Healthy Cheerful Q&A First Aid & Emergency Health

What is the relationship between first aid and emergency health

Asked by:Coraline

Asked on:Apr 08, 2026 12:03 AM

Answers:1 Views:543
  • Marcia Marcia

    Apr 08, 2026

    First aid is essentially the front-end contact point of the emergency health system, and it is also the most critical link in converting the public value of emergency health into individual survival benefits. The two are deeply nested from top-level plans to implementation, and from daily reserves to emergency response.

    Don’t think that these two are abstract concepts floating in documents. Let me tell you a real story that I encountered while doing emergency training in the community a while ago: Last month, Lao Zhou in the community had a heart attack when he went downstairs to throw garbage. He fell straight in front of the unit door. There happened to be someone in the building who had just participated in the street emergency health science class. The little girl immediately rushed to perform chest compressions. The property manager ran to get the AED provided in the corridor. Except for the two tremors, by the time 120 arrived, the person had resumed weak spontaneous breathing. Later, the emergency room colleagues said that if he had been delayed by two or three minutes, he would probably be in a vegetative state even if he was rescued. You see, this is the preparatory work that emergency health usually does, such as material allocation and popular science training. When it comes to specific first aid actions, it directly saves a life.
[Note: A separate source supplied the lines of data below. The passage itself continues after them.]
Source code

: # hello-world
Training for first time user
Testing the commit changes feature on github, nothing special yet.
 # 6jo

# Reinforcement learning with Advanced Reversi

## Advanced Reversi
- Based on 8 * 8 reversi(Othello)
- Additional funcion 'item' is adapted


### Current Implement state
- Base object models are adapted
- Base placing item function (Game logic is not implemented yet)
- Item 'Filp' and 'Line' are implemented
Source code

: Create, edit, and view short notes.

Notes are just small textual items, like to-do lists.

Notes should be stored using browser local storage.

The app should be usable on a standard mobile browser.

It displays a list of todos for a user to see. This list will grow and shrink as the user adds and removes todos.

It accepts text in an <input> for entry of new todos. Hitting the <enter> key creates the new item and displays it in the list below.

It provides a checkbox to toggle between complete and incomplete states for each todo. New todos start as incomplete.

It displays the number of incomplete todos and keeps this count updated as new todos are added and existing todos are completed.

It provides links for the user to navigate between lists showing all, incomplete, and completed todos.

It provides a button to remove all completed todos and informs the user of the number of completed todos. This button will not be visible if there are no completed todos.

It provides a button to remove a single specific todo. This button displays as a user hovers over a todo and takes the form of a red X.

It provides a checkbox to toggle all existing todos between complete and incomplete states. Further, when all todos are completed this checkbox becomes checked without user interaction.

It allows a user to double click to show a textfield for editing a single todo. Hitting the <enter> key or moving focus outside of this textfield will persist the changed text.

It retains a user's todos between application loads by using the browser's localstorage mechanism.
    Many people think that first aid is just a piecemeal technique of putting on a tourniquet and performing chest compressions, which is incompatible with the larger emergency health system. In fact, this is not the case at all. We often use an analogy when doing grassroots public health. Emergency health is a safety net that covers the entire chain of policy design, material reserves, science training, clinical treatment, and postoperative follow-up. First aid is the stress-bearing node closest to everyone on this network. When an emergency occurs, first aid must be used to protect people. Only the emergency green channel and follow-up rehabilitation follow-up in the emergency health system can play a role.

    Nowadays, the industry has different discussion directions on the relationship between the two. Most colleagues who work in emergency clinics tend to believe that first aid is the core of emergency health. After all, whether it is daily emergencies or rescue in disaster scenes, the golden rescue time is only a few minutes. If the first aid is not caught, no matter how perfect the system behind it is, it will not be able to fill this gap; friends who work in public health policy will feel that the two cannot be combined. The relationship between patients and patients has been narrowed to on-site treatment. Now many pilot cities have included post-emergency follow-up into the unified emergency health system. For example, for patients who have been rescued from cardiac arrest, the community emergency health follow-up team will regularly come to measure heart rate, adjust medication, and even provide home first aid training for family members to avoid secondary dangers. This actually extends the boundaries of first aid and completely connects with the closed-loop management of emergency health.

    Two years ago, I participated in mountain emergency rescue drills, simulating the scene of a traveler losing his footing and falling off a cliff. The search and rescue team's on-site hemostasis and fracture fixation were first aid, and the 120's monitoring during transportation and emergency surgical docking were extended links of first aid. Even the follow-up wound infection monitoring by disease control personnel and the rehabilitation plan for early connection with the community are actually strung together in the chain of first aid and emergency health. In practice, you will find that these two cannot be separated at all.